WORK INSTRUCTIONS: Scan the material below for "following", then return each line that contains it.

■ ■ ■

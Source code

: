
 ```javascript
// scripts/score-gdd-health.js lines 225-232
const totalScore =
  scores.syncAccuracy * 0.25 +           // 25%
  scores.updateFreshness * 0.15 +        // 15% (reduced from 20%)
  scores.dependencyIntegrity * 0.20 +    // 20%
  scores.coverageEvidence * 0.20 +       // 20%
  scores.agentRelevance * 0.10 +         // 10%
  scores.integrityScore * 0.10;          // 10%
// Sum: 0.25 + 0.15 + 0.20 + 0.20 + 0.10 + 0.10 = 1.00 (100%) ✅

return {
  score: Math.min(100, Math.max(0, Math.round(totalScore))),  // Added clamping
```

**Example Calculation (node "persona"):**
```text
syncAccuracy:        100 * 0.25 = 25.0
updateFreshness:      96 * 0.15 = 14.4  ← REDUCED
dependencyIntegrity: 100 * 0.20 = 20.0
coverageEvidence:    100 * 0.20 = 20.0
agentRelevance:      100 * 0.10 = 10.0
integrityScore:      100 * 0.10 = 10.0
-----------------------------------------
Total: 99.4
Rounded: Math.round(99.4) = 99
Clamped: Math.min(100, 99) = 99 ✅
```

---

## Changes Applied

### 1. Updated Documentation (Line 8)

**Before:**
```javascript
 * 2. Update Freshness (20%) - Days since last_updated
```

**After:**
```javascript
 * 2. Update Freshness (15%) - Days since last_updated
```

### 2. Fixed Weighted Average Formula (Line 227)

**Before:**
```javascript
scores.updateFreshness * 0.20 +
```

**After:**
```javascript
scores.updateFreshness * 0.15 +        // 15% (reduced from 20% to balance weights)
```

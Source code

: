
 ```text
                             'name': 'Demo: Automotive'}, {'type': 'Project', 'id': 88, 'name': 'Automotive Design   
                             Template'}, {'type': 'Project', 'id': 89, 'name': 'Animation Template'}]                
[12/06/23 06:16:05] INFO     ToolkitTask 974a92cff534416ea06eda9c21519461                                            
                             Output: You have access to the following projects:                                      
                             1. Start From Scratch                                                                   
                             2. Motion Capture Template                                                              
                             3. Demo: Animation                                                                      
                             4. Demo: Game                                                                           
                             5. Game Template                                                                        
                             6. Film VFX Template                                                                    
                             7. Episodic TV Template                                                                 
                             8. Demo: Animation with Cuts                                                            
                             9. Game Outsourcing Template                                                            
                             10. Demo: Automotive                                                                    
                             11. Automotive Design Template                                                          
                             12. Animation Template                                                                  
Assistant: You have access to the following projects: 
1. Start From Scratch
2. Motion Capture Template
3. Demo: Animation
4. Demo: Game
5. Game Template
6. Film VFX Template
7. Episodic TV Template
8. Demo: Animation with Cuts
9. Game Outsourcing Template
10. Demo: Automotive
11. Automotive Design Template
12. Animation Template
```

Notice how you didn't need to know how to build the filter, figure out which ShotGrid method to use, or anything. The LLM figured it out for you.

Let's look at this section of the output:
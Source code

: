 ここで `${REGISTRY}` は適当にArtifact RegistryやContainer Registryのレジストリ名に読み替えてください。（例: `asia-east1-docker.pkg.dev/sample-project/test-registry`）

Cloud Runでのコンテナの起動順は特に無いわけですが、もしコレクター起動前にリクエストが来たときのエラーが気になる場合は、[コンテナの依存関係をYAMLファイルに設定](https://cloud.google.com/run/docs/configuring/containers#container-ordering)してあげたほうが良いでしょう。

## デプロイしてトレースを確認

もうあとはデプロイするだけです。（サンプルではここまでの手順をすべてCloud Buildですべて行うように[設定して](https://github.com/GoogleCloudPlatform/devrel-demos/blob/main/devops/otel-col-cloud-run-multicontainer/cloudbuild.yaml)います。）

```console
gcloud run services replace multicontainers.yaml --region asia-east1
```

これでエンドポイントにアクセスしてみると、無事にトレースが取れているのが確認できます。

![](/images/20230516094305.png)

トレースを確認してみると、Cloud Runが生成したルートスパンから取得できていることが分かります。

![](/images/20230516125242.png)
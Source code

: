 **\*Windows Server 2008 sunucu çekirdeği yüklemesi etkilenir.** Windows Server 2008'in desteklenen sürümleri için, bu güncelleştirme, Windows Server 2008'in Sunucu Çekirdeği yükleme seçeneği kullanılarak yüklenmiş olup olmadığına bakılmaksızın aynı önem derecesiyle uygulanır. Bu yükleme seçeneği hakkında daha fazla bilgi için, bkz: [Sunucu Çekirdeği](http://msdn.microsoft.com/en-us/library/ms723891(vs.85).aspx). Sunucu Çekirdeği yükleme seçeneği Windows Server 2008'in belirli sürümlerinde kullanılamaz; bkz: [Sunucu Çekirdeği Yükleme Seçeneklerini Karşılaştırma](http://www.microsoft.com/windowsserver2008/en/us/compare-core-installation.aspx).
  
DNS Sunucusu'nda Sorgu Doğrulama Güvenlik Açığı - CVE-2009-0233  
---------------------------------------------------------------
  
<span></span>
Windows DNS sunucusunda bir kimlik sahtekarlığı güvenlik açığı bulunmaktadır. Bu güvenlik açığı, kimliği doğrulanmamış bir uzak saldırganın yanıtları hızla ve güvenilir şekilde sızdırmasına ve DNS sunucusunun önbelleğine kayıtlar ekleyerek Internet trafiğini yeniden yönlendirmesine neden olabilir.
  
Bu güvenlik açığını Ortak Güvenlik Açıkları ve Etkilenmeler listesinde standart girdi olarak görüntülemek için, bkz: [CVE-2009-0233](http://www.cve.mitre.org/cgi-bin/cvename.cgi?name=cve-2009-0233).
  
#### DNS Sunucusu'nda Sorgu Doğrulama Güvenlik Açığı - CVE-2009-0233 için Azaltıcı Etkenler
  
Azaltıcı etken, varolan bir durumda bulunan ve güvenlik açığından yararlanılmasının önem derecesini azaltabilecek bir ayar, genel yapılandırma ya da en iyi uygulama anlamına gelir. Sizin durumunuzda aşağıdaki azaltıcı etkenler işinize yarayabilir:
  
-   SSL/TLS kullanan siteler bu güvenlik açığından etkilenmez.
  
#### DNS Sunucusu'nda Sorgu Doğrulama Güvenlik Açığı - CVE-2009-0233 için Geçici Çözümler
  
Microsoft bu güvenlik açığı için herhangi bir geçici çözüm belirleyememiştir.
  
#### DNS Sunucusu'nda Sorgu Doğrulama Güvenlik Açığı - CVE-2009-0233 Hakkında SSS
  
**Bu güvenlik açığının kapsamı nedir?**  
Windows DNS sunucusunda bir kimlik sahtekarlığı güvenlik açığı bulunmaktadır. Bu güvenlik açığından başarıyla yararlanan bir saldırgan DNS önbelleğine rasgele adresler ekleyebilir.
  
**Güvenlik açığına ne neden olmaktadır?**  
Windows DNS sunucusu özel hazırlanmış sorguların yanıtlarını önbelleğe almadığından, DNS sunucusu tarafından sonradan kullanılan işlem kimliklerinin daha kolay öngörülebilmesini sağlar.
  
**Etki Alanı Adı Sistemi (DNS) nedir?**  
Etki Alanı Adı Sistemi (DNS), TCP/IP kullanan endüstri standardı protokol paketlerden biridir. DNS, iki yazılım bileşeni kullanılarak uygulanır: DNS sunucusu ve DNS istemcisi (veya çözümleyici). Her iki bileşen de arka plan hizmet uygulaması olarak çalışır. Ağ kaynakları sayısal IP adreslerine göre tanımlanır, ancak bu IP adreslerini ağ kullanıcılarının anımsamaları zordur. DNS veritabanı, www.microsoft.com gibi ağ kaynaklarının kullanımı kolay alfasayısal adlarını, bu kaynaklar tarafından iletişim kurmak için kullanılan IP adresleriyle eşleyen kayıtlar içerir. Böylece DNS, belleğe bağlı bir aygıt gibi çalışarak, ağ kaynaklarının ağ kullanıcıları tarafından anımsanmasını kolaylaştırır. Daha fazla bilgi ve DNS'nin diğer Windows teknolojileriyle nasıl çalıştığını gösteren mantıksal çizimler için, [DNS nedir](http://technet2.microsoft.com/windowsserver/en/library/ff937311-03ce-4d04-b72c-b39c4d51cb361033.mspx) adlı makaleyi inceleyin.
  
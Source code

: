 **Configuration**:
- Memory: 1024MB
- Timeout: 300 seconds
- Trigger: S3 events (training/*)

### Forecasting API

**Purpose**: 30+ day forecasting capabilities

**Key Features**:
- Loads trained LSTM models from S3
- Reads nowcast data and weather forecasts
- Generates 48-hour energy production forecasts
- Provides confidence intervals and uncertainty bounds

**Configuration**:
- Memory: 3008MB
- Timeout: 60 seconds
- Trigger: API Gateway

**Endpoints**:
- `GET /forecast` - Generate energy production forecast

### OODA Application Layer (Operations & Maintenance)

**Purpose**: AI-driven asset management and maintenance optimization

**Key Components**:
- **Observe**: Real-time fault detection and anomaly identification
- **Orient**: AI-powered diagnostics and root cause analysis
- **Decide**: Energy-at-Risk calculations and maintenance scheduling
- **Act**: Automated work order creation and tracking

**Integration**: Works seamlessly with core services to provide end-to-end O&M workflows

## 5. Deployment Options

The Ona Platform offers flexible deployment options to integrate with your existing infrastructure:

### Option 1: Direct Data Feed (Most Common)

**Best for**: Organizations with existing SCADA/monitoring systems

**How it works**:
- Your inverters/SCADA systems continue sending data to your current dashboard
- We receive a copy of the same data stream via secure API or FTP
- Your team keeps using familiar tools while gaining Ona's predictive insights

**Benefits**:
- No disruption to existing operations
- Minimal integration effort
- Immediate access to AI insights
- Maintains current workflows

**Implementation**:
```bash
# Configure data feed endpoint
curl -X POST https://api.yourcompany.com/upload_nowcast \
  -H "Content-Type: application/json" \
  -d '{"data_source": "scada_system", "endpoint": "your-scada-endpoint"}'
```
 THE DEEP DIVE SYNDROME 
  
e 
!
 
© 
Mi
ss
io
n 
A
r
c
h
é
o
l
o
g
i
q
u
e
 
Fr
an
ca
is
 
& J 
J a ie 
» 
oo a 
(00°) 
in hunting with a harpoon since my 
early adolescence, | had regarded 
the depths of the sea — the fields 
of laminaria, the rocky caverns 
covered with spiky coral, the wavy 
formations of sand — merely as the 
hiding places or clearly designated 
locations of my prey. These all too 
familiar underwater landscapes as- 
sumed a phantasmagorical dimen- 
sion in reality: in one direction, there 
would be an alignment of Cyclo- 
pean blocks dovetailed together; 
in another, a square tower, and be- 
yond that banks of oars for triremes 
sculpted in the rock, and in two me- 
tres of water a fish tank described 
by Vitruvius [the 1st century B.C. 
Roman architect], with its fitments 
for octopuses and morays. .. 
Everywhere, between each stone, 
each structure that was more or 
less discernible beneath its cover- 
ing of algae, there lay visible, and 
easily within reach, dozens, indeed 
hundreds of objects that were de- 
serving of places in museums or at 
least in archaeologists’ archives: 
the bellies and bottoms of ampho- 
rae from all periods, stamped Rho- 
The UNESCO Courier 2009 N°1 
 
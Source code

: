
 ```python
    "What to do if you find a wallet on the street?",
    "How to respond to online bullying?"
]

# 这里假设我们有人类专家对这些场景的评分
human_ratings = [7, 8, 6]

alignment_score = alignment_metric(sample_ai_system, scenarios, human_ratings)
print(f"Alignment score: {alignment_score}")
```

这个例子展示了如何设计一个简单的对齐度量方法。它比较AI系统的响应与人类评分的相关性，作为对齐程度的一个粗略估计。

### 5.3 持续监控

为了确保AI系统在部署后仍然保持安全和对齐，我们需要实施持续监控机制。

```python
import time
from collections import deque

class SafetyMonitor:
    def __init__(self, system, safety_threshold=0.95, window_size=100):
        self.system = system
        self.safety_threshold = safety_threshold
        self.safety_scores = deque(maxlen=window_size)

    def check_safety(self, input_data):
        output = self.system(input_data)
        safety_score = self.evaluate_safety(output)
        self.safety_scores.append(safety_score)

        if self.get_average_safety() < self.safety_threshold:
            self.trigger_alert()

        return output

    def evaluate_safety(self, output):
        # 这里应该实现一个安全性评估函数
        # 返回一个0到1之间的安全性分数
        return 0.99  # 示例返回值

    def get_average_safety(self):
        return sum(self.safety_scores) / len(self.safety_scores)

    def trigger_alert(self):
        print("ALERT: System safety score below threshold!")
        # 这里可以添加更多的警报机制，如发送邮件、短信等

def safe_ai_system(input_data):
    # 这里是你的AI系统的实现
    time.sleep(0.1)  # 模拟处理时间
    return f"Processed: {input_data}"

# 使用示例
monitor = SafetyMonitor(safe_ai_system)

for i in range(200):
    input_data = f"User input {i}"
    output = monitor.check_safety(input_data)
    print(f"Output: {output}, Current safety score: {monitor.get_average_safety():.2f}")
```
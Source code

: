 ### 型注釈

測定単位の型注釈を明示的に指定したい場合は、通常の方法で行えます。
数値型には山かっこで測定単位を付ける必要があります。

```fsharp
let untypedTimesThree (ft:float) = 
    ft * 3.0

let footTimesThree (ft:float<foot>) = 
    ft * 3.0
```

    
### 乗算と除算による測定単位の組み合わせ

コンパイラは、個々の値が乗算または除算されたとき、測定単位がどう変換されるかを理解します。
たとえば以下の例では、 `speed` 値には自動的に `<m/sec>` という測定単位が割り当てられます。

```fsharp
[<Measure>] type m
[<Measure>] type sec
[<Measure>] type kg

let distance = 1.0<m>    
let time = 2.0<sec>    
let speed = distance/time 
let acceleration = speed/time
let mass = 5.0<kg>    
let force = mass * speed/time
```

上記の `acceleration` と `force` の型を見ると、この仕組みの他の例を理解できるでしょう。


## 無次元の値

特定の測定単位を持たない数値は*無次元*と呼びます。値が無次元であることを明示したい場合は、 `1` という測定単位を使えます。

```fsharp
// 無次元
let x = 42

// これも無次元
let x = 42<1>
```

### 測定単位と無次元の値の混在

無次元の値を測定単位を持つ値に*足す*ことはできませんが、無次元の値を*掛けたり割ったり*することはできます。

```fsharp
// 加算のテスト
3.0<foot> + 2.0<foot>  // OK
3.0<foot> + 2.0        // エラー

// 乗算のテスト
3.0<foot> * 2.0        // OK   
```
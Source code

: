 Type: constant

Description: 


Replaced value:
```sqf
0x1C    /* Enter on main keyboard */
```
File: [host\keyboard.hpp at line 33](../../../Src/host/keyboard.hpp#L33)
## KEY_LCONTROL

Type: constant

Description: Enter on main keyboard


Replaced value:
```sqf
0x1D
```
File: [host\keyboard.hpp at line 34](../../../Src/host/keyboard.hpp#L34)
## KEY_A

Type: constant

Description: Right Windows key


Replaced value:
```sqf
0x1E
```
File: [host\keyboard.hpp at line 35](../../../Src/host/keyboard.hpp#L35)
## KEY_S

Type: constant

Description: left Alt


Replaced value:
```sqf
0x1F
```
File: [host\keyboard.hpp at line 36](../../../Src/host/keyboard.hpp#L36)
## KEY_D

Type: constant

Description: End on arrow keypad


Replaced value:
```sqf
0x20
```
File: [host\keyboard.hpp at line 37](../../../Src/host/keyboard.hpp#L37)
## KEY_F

■ ■ ■

YOUR RESPONSE:
                             Output: You have access to the following projects:                                      
Assistant: You have access to the following projects: 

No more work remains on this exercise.